It’s hard for me to see why so many other reviews of this movie have simply written it off as a waste of your time and money when it’s actually a good slice of entertainment mixing the medieval with the medi-evil. There’s a pleasing ambiguity for most of the film, decent atmosphere and a few enjoyable set-pieces. The computer effects may not always be the very best (especially when depicting some decidedly nasty wolves) but they’re not dire and certainly make up for any precious failings in an enjoyably baddie-filled finale.

Dominic Sena throws in enough action here and there to keep boredom at bay but he also doesn’t feel the need to fill the movie from beginning to end with anything too frenetic or over-edited. The script, by Bragi F. Schut, has its share of cheese in there and never really feels anywhere near authentic, especially with Cage and Perlman’s knockabout banter, but it sketches out details, information and characteristics and then makes way for a moment of mild tension or confrontation.

Those who don’t like Nicolas Cage won’t be won over here. Perlman is more believable thanks to his build and sense of world-weariness but he doesn’t do much better. Thankfully, the supporting players are all decent enough. Stephen Campbell Moore is especially good as the one man who the knights don’t want to trust but who may be trying to keep them all safe from harm in the way he advises treating the girl.

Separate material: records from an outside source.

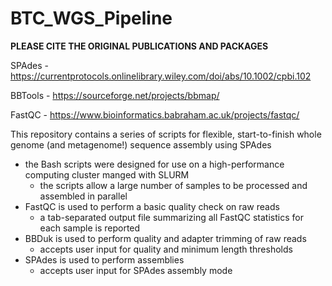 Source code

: # BTC_WGS_Pipeline

**PLEASE CITE THE ORIGINAL PUBLICATIONS AND PACKAGES**

SPAdes - https://currentprotocols.onlinelibrary.wiley.com/doi/abs/10.1002/cpbi.102

BBTools - https://sourceforge.net/projects/bbmap/

FastQC - https://www.bioinformatics.babraham.ac.uk/projects/fastqc/

This repository contains a series of scripts for flexible, start-to-finish whole genome (and metagenome!) sequence assembly using SPAdes

- the Bash scripts were designed for use on a high-performance computing cluster manged with SLURM
  - the scripts allow a large number of samples to be processed and assembled in parallel
- FastQC is used to perform a basic quality check on raw reads
  - a tab-separated output file summarizing all FastQC statistics for each sample is reported
- BBDuk is used to perform quality and adapter trimming of raw reads
  - accepts user input for quality and minimum length thresholds
- SPAdes is used to perform assemblies
  - accepts user input for SPAdes assembly mode
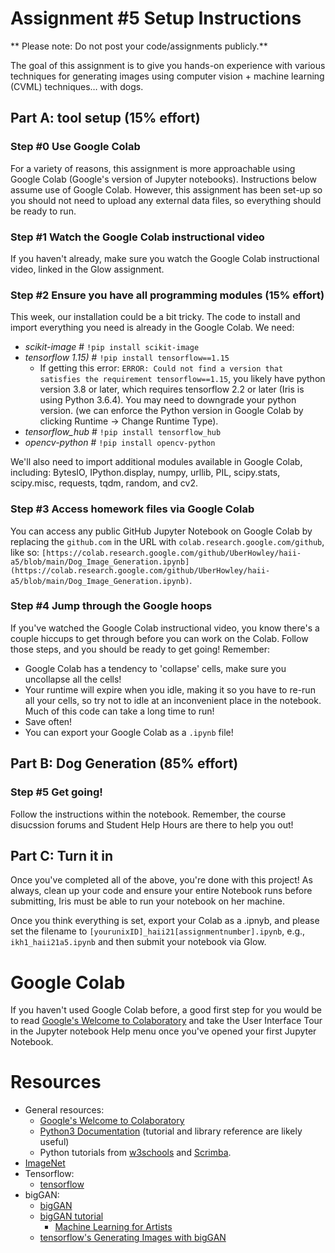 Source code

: # Assignment #5 Setup Instructions
** Please note: Do not post your code/assignments publicly.**

The goal of this assignment is to give you hands-on experience with various techniques for generating images using computer vision + machine learning (CVML) techniques… with dogs.


## Part A: tool setup (15% effort)

### Step #0 Use Google Colab
For a variety of reasons, this assignment is more approachable using Google Colab (Google's version of Jupyter notebooks). Instructions below assume use of Google Colab. However, this assignment has been set-up so you should not need to upload any external data files, so everything should be ready to run.

### Step #1 Watch the Google Colab instructional video
If you haven't already, make sure you watch the Google Colab instructional video, linked in the Glow assignment.

### Step #2 Ensure you have all programming modules (15% effort)
This week, our installation could be a bit tricky. The code to install and import everything you need is already in the Google Colab. We need:
* _scikit-image_ # `!pip install scikit-image`
* _tensorflow 1.15)_ # `!pip install tensorflow==1.15`
  * If getting this error: `ERROR: Could not find a version that satisfies the requirement tensorflow==1.15`, you likely have python version 3.8 or later, which requires tensorflow 2.2 or later (Iris is using Python 3.6.4). You may need to downgrade your python version.  (we can enforce the Python version in Google Colab by clicking Runtime -> Change Runtime Type).
* _tensorflow_hub_ # `!pip install tensorflow_hub`
* _opencv-python_ # `!pip install opencv-python`

We'll also need to import additional modules available in Google Colab, including: BytesIO, IPython.display, numpy, urllib, PIL, scipy.stats, scipy.misc, requests, tqdm, random, and cv2. 

### Step #3 Access homework files via Google Colab
You can access any public GitHub Jupyter Notebook on Google Colab by replacing the `github.com` in the URL with `colab.research.google.com/github`, like so: `[https://colab.research.google.com/github/UberHowley/haii-a5/blob/main/Dog_Image_Generation.ipynb](https://colab.research.google.com/github/UberHowley/haii-a5/blob/main/Dog_Image_Generation.ipynb)`.

### Step #4 Jump through the Google hoops
If you've watched the Google Colab instructional video, you know there's a couple hiccups to get through before you can work on the Colab. Follow those steps, and you should be ready to get going! Remember:
* Google Colab has a tendency to 'collapse' cells, make sure you uncollapse all the cells!
* Your runtime will expire when you idle, making it so you have to re-run all your cells, so try not to idle at an inconvenient place in the notebook. Much of this code can take a long time to run!
* Save often!
* You can export your Google Colab as a `.ipynb` file!

## Part B: Dog Generation (85% effort)

### Step #5 Get going!
Follow the instructions within the notebook. Remember, the course disucssion forums and Student Help Hours are there to help you out!

## Part C: Turn it in
Once you've completed all of the above, you're done with this project! As always, clean up your code and ensure your entire Notebook runs before submitting, Iris must be able to run your notebook on her machine.

Once you think everything is set, export your Colab as a .ipnyb, and please set the filename to `[yourunixID]_haii21[assignmentnumber].ipynb`, e.g., `ikh1_haii21a5.ipynb` and then submit your notebook via Glow.

# Google Colab
If you haven't used Google Colab before, a good first step for you would be to read [Google's Welcome to Colaboratory](https://colab.research.google.com/notebooks/intro.ipynb?utm_source=scs-index) and take the User Interface Tour in the Jupyter notebook Help menu once you've opened your first Jupyter Notebook.

# Resources
- General resources: 
    * [Google's Welcome to Colaboratory](https://colab.research.google.com/notebooks/intro.ipynb?utm_source=scs-index)
    * [Python3 Documentation](https://docs.python.org/3/index.html) (tutorial and library reference are likely useful)
    * Python tutorials from [w3schools](https://www.w3schools.com/python/) and [Scrimba](https://scrimba.com/learn/python).
- [ImageNet](http://www.image-net.org/)
- Tensorflow:
  * [tensorflow](https://www.tensorflow.org/)
- bigGAN:
  * [bigGAN](https://tfhub.dev/deepmind/biggan-128/2)
  * [bigGAN tutorial](https://colab.research.google.com/drive/1rqDwIddy0eunhhV8yrznG4SNiB5XWFJJ)
    * [Machine Learning for Artists](https://ml4a.github.io/)
  * [tensorflow's Generating Images with bigGAN](https://www.tensorflow.org/hub/tutorials/biggan_generation_with_tf_hub)
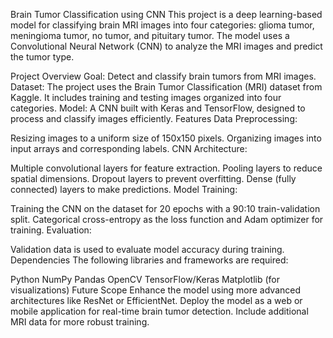 Brain Tumor Classification using CNN
This project is a deep learning-based model for classifying brain MRI images into four categories: glioma tumor, meningioma tumor, no tumor, and pituitary tumor. The model uses a Convolutional Neural Network (CNN) to analyze the MRI images and predict the tumor type.

Project Overview
Goal: Detect and classify brain tumors from MRI images.
Dataset: The project uses the Brain Tumor Classification (MRI) dataset from Kaggle. It includes training and testing images organized into four categories.
Model: A CNN built with Keras and TensorFlow, designed to process and classify images efficiently.
Features
Data Preprocessing:

Resizing images to a uniform size of 150x150 pixels.
Organizing images into input arrays and corresponding labels.
CNN Architecture:

Multiple convolutional layers for feature extraction.
Pooling layers to reduce spatial dimensions.
Dropout layers to prevent overfitting.
Dense (fully connected) layers to make predictions.
Model Training:

Training the CNN on the dataset for 20 epochs with a 90:10 train-validation split.
Categorical cross-entropy as the loss function and Adam optimizer for training.
Evaluation:

Validation data is used to evaluate model accuracy during training.
Dependencies
The following libraries and frameworks are required:

Python
NumPy
Pandas
OpenCV
TensorFlow/Keras
Matplotlib (for visualizations)
Future Scope
Enhance the model using more advanced architectures like ResNet or EfficientNet.
Deploy the model as a web or mobile application for real-time brain tumor detection.
Include additional MRI data for more robust training.
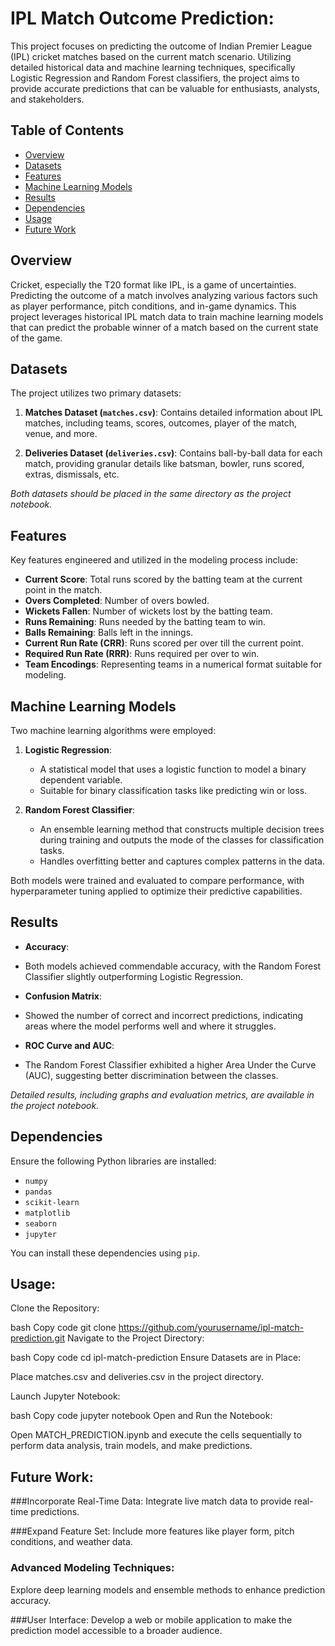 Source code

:# IPL Match Outcome Prediction:

This project focuses on predicting the outcome of Indian Premier League (IPL) cricket matches based on the current match scenario. Utilizing detailed historical data and machine learning techniques, specifically Logistic Regression and Random Forest classifiers, the project aims to provide accurate predictions that can be valuable for enthusiasts, analysts, and stakeholders.

## Table of Contents

- [Overview](#overview)
- [Datasets](#datasets)
- [Features](#features)
- [Machine Learning Models](#machine-learning-models)
- [Results](#results)
- [Dependencies](#dependencies)
- [Usage](#usage)
- [Future Work](#future-work)

## Overview

Cricket, especially the T20 format like IPL, is a game of uncertainties. Predicting the outcome of a match involves analyzing various factors such as player performance, pitch conditions, and in-game dynamics. This project leverages historical IPL match data to train machine learning models that can predict the probable winner of a match based on the current state of the game.

## Datasets

The project utilizes two primary datasets:

1. **Matches Dataset (`matches.csv`)**: Contains detailed information about IPL matches, including teams, scores, outcomes, player of the match, venue, and more.

2. **Deliveries Dataset (`deliveries.csv`)**: Contains ball-by-ball data for each match, providing granular details like batsman, bowler, runs scored, extras, dismissals, etc.

*Both datasets should be placed in the same directory as the project notebook.*

## Features

Key features engineered and utilized in the modeling process include:

- **Current Score**: Total runs scored by the batting team at the current point in the match.
- **Overs Completed**: Number of overs bowled.
- **Wickets Fallen**: Number of wickets lost by the batting team.
- **Runs Remaining**: Runs needed by the batting team to win.
- **Balls Remaining**: Balls left in the innings.
- **Current Run Rate (CRR)**: Runs scored per over till the current point.
- **Required Run Rate (RRR)**: Runs required per over to win.
- **Team Encodings**: Representing teams in a numerical format suitable for modeling.

## Machine Learning Models

Two machine learning algorithms were employed:

1. **Logistic Regression**:
   - A statistical model that uses a logistic function to model a binary dependent variable.
   - Suitable for binary classification tasks like predicting win or loss.

2. **Random Forest Classifier**:
   - An ensemble learning method that constructs multiple decision trees during training and outputs the mode of the classes for classification tasks.
   - Handles overfitting better and captures complex patterns in the data.

Both models were trained and evaluated to compare performance, with hyperparameter tuning applied to optimize their predictive capabilities.

## Results

- **Accuracy**:
- Both models achieved commendable accuracy, with the Random Forest Classifier slightly outperforming Logistic Regression.

- **Confusion Matrix**:
- Showed the number of correct and incorrect predictions, indicating areas where the model performs well and where it struggles.

- **ROC Curve and AUC**:
- The Random Forest Classifier exhibited a higher Area Under the Curve (AUC), suggesting better discrimination between the classes.

*Detailed results, including graphs and evaluation metrics, are available in the project notebook.*

## Dependencies

Ensure the following Python libraries are installed:

- `numpy`
- `pandas`
- `scikit-learn`
- `matplotlib`
- `seaborn`
- `jupyter`

You can install these dependencies using `pip`.

## Usage:

Clone the Repository:

bash
Copy code
git clone https://github.com/yourusername/ipl-match-prediction.git
Navigate to the Project Directory:

bash
Copy code
cd ipl-match-prediction
Ensure Datasets are in Place:

Place matches.csv and deliveries.csv in the project directory.

Launch Jupyter Notebook:

bash
Copy code
jupyter notebook
Open and Run the Notebook:

Open MATCH_PREDICTION.ipynb and execute the cells sequentially to perform data analysis, train models, and make predictions.

## Future Work:


###Incorporate Real-Time Data:
Integrate live match data to provide real-time predictions.

###Expand Feature Set:
Include more features like player form, pitch conditions, and weather data.

### Advanced Modeling Techniques:
Explore deep learning models and ensemble methods to enhance prediction accuracy.

###User Interface:
Develop a web or mobile application to make the prediction model accessible to a broader audience.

Ulrich Thomsen also does fine, as does Stephen Graham. Claire Foy is the potential witch and veers nicely between sweet innocent and savage danger, depending on how she thinks her life is being threatened. Then there’s Robert Sheehan as a youngster who looks up to the knights and wants to be of assistance, not a particularly complex role but Sheehan is good enough in it.

When you stop to think about most of the events in the movie it becomes clear just how stupid everything is and how big the gaping plot holes are but while the film is running it’s passable entertainment with some decent set-pieces here and there. I enjoyed it, I left the cinema, I won’t rush to buy it on shiny disc but I had fun for the duration.